My biggest problem with this book is the characters. Two of the main characters, Tilla and Miles, annoyed me so much. Miles was such a boring character to me and Tilla was just really mean at times. She was so unsympathetic a few times toward Lyriana and it really bothered me. I’m not going to go into detail because I won’t give out spoilers but she was kind of mean with her thoughts. She caught herself and changed her thinking, which I appreciated, but I still thought it was really mean of her.
I did like Lyriana, Jax, and Zell though. I also really appreciated how Lyriana was so explicitly described of being a POC. There’s not a lot of POC in YA fantasy and Lyriana is much needed. (I don’t remember for sure if any of the other characters are described as POC but it’s likely that they’re described and I just don’t remember because I already pictured everyone as POC and skipped over their description)
I did like the writing style but the dialogue was oddly modern at times and it threw me off. Maybe I’m just being overly critical but it was just the little things in this book that bothered me.
I loved the concept and plot so much. If I didn’t find Tilla and Miles to be so annoying, I would have had a blast reading this book.

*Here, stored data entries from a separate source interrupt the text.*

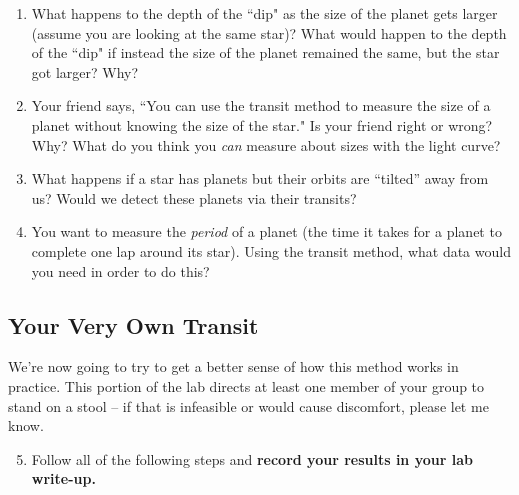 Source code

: \documentclass[11pt]{article}
\begin{document}
\begin{enumerate}
    \item What happens to the depth of the ``dip" as the size of the planet gets larger (assume you are looking at the same star)? What would happen to the depth of the ``dip" if instead the size of the planet remained the same, but the star got larger?  Why?
    
    \item Your friend says, ``You can use the transit method to measure the size of a planet without knowing the size of the star." Is your friend right or wrong? Why? What do you think you \textit{can} measure about sizes with the light curve?
    
    \item What happens if a star has planets but their orbits are “tilted” away from us? Would we detect these planets via their transits?
    
    \item You want to measure the \textit{period} of a planet (the time it takes for a planet to complete one lap around its star). Using the transit method, what data would you need in order to do this?
    
\end{enumerate}

\subsection{Your Very Own Transit}
\noindent
We’re now going to try to get a better sense of how this method works in practice. This portion of the lab directs at least one member of your group to stand on a stool -- if that is infeasible or would cause discomfort, please let me know.  

\begin{enumerate}
\setcounter{enumi}{4}
    \item Follow all of the following steps and \textbf{record your results in your lab write-up.}
\end{enumerate}
\end{document}
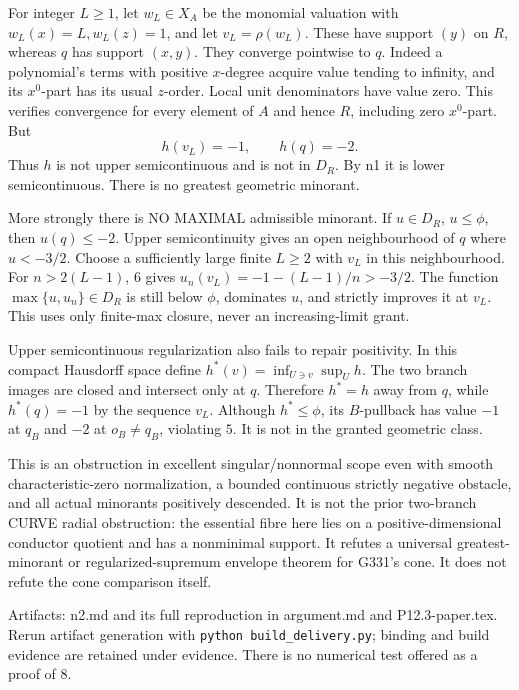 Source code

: \documentclass[11pt]{article}
\begin{document}
For integer \(L\ge1\), let \(w_L\in X_A\) be the monomial valuation with \(w_L(x)=L,w_L(z)=1\), and let \(v_L=\rho(w_L)\). These have support \((y)\) on \(R\), whereas \(q\) has support \((x,y)\). They converge pointwise to \(q\). Indeed a polynomial's terms with positive \(x\)-degree acquire value tending to infinity, and its \(x^0\)-part has its usual \(z\)-order. Local unit denominators have value zero. This verifies convergence for every element of \(A\) and hence \(R\), including zero \(x^0\)-part. But
\[
h(v_L)=-1,\qquad h(q)=-2.
\]
Thus \(h\) is not upper semicontinuous and is not in \(D_R\). By n1 it is lower semicontinuous. There is no greatest geometric minorant.

More strongly there is NO MAXIMAL admissible minorant. If \(u\in D_R\), \(u\le\phi\), then \(u(q)\le-2\). Upper semicontinuity gives an open neighbourhood of \(q\) where \(u<-3/2\). Choose a sufficiently large finite \(L\ge2\) with \(v_L\) in this neighbourhood. For \(n>2(L-1)\), \(6\) gives \(u_n(v_L)=-1-(L-1)/n>-3/2\). The function \(\max\{u,u_n\}\in D_R\) is still below \(\phi\), dominates \(u\), and strictly improves it at \(v_L\). This uses only finite-max closure, never an increasing-limit grant.

Upper semicontinuous regularization also fails to repair positivity. In this compact Hausdorff space define \(h^*(v)=\inf_{U\ni v}\sup_Uh\). The two branch images are closed and intersect only at \(q\). Therefore \(h^*=h\) away from \(q\), while \(h^*(q)=-1\) by the sequence \(v_L\). Although \(h^*\le\phi\), its \(B\)-pullback has value \(-1\) at \(q_B\) and \(-2\) at \(o_B\ne q_B\), violating \(5\). It is not in the granted geometric class.

This is an obstruction in excellent singular/nonnormal scope even with smooth characteristic-zero normalization, a bounded continuous strictly negative obstacle, and all actual minorants positively descended. It is not the prior two-branch CURVE radial obstruction: the essential fibre here lies on a positive-dimensional conductor quotient and has a nonminimal support. It refutes a universal greatest-minorant or regularized-supremum envelope theorem for G331's cone. It does not refute the cone comparison itself.

Artifacts: n2.md and its full reproduction in argument.md and P12.3-paper.tex. Rerun artifact generation with \texttt{python build\_delivery.py}; binding and build evidence are retained under evidence. There is no numerical test offered as a proof of \(8\).
\end{document}
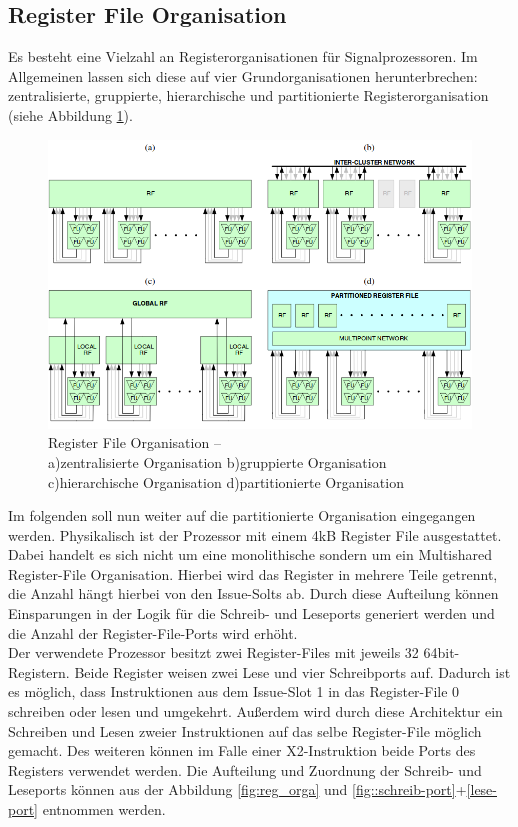 \subsection{Register File Organisation}
Es besteht eine Vielzahl an Registerorganisationen für Signalprozessoren. Im Allgemeinen lassen sich diese auf vier Grundorganisationen herunterbrechen: zentralisierte, gruppierte, hierarchische und partitionierte Registerorganisation (siehe Abbildung \ref{fig:RegisterOrga}).\newline
\begin{figure}[htbp] 
	\centering
	\includegraphics[width=\textwidth]{fig/Register_orga.png}
	\caption{Register File Organisation –\\ a)zentralisierte Organisation b)gruppierte Organisation c)hierarchische Organisation d)partitionierte Organisation  \cite{paya2010multi}}
	\label{fig:RegisterOrga}
\end{figure}
\newline
Im folgenden soll nun weiter auf die partitionierte Organisation eingegangen werden. Physikalisch ist der Prozessor mit einem 4kB Register File ausgestattet. Dabei handelt es sich nicht um eine monolithische sondern um ein Multishared Register-File Organisation. Hierbei wird das Register in mehrere Teile getrennt, die Anzahl hängt hierbei von den Issue-Solts ab. Durch diese Aufteilung können Einsparungen in der Logik für die Schreib- und Leseports generiert werden und die Anzahl der Register-File-Ports wird erhöht.\\
Der verwendete Prozessor besitzt zwei Register-Files mit jeweils 32 64bit-Registern. Beide Register weisen zwei Lese und vier Schreibports auf. Dadurch ist es möglich, dass Instruktionen aus dem Issue-Slot 1 in das Register-File 0 schreiben oder lesen und umgekehrt. Außerdem wird durch diese Architektur ein Schreiben und Lesen zweier Instruktionen auf das selbe Register-File möglich gemacht. Des weiteren können im Falle einer X2-Instruktion beide Ports des Registers verwendet werden. Die Aufteilung und  Zuordnung der Schreib- und Leseports können aus der Abbildung \ref{fig:reg_orga} und \ref{fig::schreib-port}+\ref{lese-port} entnommen werden.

One thing that really surprised me was how unexpectedly violent this book was. I don’t really have a problem with it but if you’re sensitive bloody fight scenes, you might want to pass on this book or just skip through those parts.
Overall, even though I’m not head over heels for this book like I thought I was going to be, I loved the concept, plot, and three of the characters. This book did keep me engaged and I was emotionally invested. If you’re a critical reader like me, this book might not be for you, especially if you expect a lot from fantasy books. I do think it’s worth the chance though. Just don’t have super high expectations like I did.